PROBLEM DETAILS ::
Set out exactly every line of the entries below, starting at the line that holds "Warning: Verification is" and stopping after the line that holds "iii.检查合约余额是否相应减少。".
—————
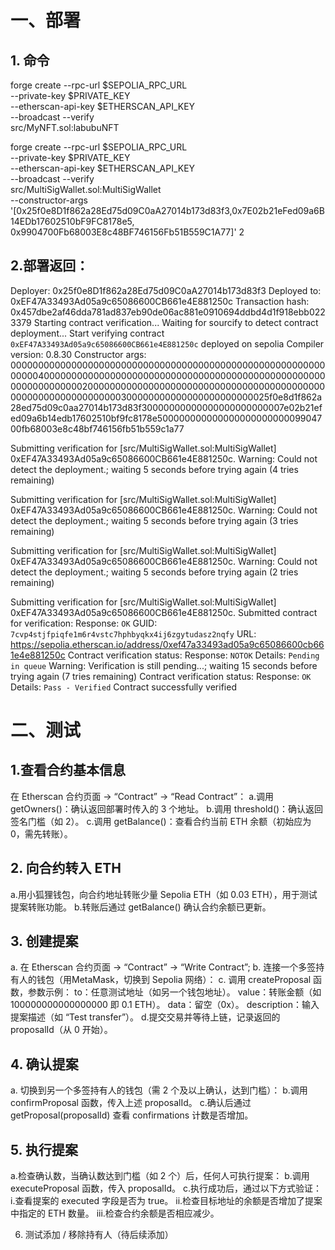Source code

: # 一、部署
## 1. 命令
 forge create --rpc-url $SEPOLIA_RPC_URL \
  --private-key $PRIVATE_KEY \
  --etherscan-api-key $ETHERSCAN_API_KEY \
  --broadcast --verify \
  src/MyNFT.sol:labubuNFT

  forge create --rpc-url $SEPOLIA_RPC_URL \
  --private-key $PRIVATE_KEY  \
  --etherscan-api-key $ETHERSCAN_API_KEY \
  --broadcast --verify \
  src/MultiSigWallet.sol:MultiSigWallet \
  --constructor-args '[0x25f0e8D1f862a28Ed75d09C0aA27014b173d83f3,0x7E02b21eFed09a6B14EDb17602510bF9FC8178e5, 0x9904700Fb68003E8c48BF746156Fb51B559C1A77]' 2
 

## 2.部署返回：
Deployer: 0x25f0e8D1f862a28Ed75d09C0aA27014b173d83f3
Deployed to: 0xEF47A33493Ad05a9c65086600CB661e4E881250c
Transaction hash: 0x457dbe2af46dda781ad837eb90de06ac881e0910694ddbd4d1f918ebb0223379
Starting contract verification...
Waiting for sourcify to detect contract deployment...
Start verifying contract `0xEF47A33493Ad05a9c65086600CB661e4E881250c` deployed on sepolia
Compiler version: 0.8.30
Constructor args: 00000000000000000000000000000000000000000000000000000000000000400000000000000000000000000000000000000000000000000000000000000002000000000000000000000000000000000000000000000000000000000000000300000000000000000000000025f0e8d1f862a28ed75d09c0aa27014b173d83f30000000000000000000000007e02b21efed09a6b14edb17602510bf9fc8178e50000000000000000000000009904700fb68003e8c48bf746156fb51b559c1a77

Submitting verification for [src/MultiSigWallet.sol:MultiSigWallet] 0xEF47A33493Ad05a9c65086600CB661e4E881250c.
Warning: Could not detect the deployment.; waiting 5 seconds before trying again (4 tries remaining)

Submitting verification for [src/MultiSigWallet.sol:MultiSigWallet] 0xEF47A33493Ad05a9c65086600CB661e4E881250c.
Warning: Could not detect the deployment.; waiting 5 seconds before trying again (3 tries remaining)

Submitting verification for [src/MultiSigWallet.sol:MultiSigWallet] 0xEF47A33493Ad05a9c65086600CB661e4E881250c.
Warning: Could not detect the deployment.; waiting 5 seconds before trying again (2 tries remaining)

Submitting verification for [src/MultiSigWallet.sol:MultiSigWallet] 0xEF47A33493Ad05a9c65086600CB661e4E881250c.
Submitted contract for verification:
        Response: `OK`
        GUID: `7cvp4stjfpiqfe1m6r4vstc7hphbyqkx4ij6zgytudasz2nqfy`
        URL: https://sepolia.etherscan.io/address/0xef47a33493ad05a9c65086600cb661e4e881250c
Contract verification status:
Response: `NOTOK`
Details: `Pending in queue`
Warning: Verification is still pending...; waiting 15 seconds before trying again (7 tries remaining)
Contract verification status:
Response: `OK`
Details: `Pass - Verified`
Contract successfully verified


# 二、测试
## 1.查看合约基本信息
在 Etherscan 合约页面 → “Contract” → “Read Contract”：
a.调用 getOwners()：确认返回部署时传入的 3 个地址。
b.调用 threshold()：确认返回签名门槛（如 2）。
c.调用 getBalance()：查看合约当前 ETH 余额（初始应为 0，需先转账）。

## 2. 向合约转入 ETH
a.用小狐狸钱包，向合约地址转账少量 Sepolia ETH（如 0.03 ETH），用于测试提案转账功能。
b.转账后通过 getBalance() 确认合约余额已更新。

## 3. 创建提案
a. 在 Etherscan 合约页面 → “Contract” → “Write Contract”;
b. 连接一个多签持有人的钱包（用MetaMask，切换到 Sepolia 网络）：
c. 调用 createProposal 函数，参数示例：
    to：任意测试地址（如另一个钱包地址）。
    value：转账金额（如 100000000000000000 即 0.1 ETH）。
    data：留空（0x）。
    description：输入提案描述（如 “Test transfer”）。
d.提交交易并等待上链，记录返回的 proposalId（从 0 开始）。

## 4. 确认提案
a. 切换到另一个多签持有人的钱包（需 2 个及以上确认，达到门槛）：
b.调用 confirmProposal 函数，传入上述 proposalId。
c.确认后通过 getProposal(proposalId) 查看 confirmations 计数是否增加。

## 5. 执行提案
a.检查确认数，当确认数达到门槛（如 2 个）后，任何人可执行提案：
b.调用 executeProposal 函数，传入 proposalId。
c.执行成功后，通过以下方式验证：
    i.查看提案的 executed 字段是否为 true。
    ii.检查目标地址的余额是否增加了提案中指定的 ETH 数量。
    iii.检查合约余额是否相应减少。

6. 测试添加 / 移除持有人（待后续添加）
—————
FINISHED EXERCISE ::
Warning: Verification is still pending...; waiting 15 seconds before trying again (7 tries remaining)
Contract verification status:
Response: `OK`
Details: `Pass - Verified`
Contract successfully verified


# 二、测试
## 1.查看合约基本信息
在 Etherscan 合约页面 → “Contract” → “Read Contract”：
a.调用 getOwners()：确认返回部署时传入的 3 个地址。
b.调用 threshold()：确认返回签名门槛（如 2）。
c.调用 getBalance()：查看合约当前 ETH 余额（初始应为 0，需先转账）。

## 2. 向合约转入 ETH
a.用小狐狸钱包，向合约地址转账少量 Sepolia ETH（如 0.03 ETH），用于测试提案转账功能。
b.转账后通过 getBalance() 确认合约余额已更新。

## 3. 创建提案
a. 在 Etherscan 合约页面 → “Contract” → “Write Contract”;
b. 连接一个多签持有人的钱包（用MetaMask，切换到 Sepolia 网络）：
c. 调用 createProposal 函数，参数示例：
    to：任意测试地址（如另一个钱包地址）。
    value：转账金额（如 100000000000000000 即 0.1 ETH）。
    data：留空（0x）。
    description：输入提案描述（如 “Test transfer”）。
d.提交交易并等待上链，记录返回的 proposalId（从 0 开始）。

## 4. 确认提案
a. 切换到另一个多签持有人的钱包（需 2 个及以上确认，达到门槛）：
b.调用 confirmProposal 函数，传入上述 proposalId。
c.确认后通过 getProposal(proposalId) 查看 confirmations 计数是否增加。

## 5. 执行提案
a.检查确认数，当确认数达到门槛（如 2 个）后，任何人可执行提案：
b.调用 executeProposal 函数，传入 proposalId。
c.执行成功后，通过以下方式验证：
    i.查看提案的 executed 字段是否为 true。
    ii.检查目标地址的余额是否增加了提案中指定的 ETH 数量。
    iii.检查合约余额是否相应减少。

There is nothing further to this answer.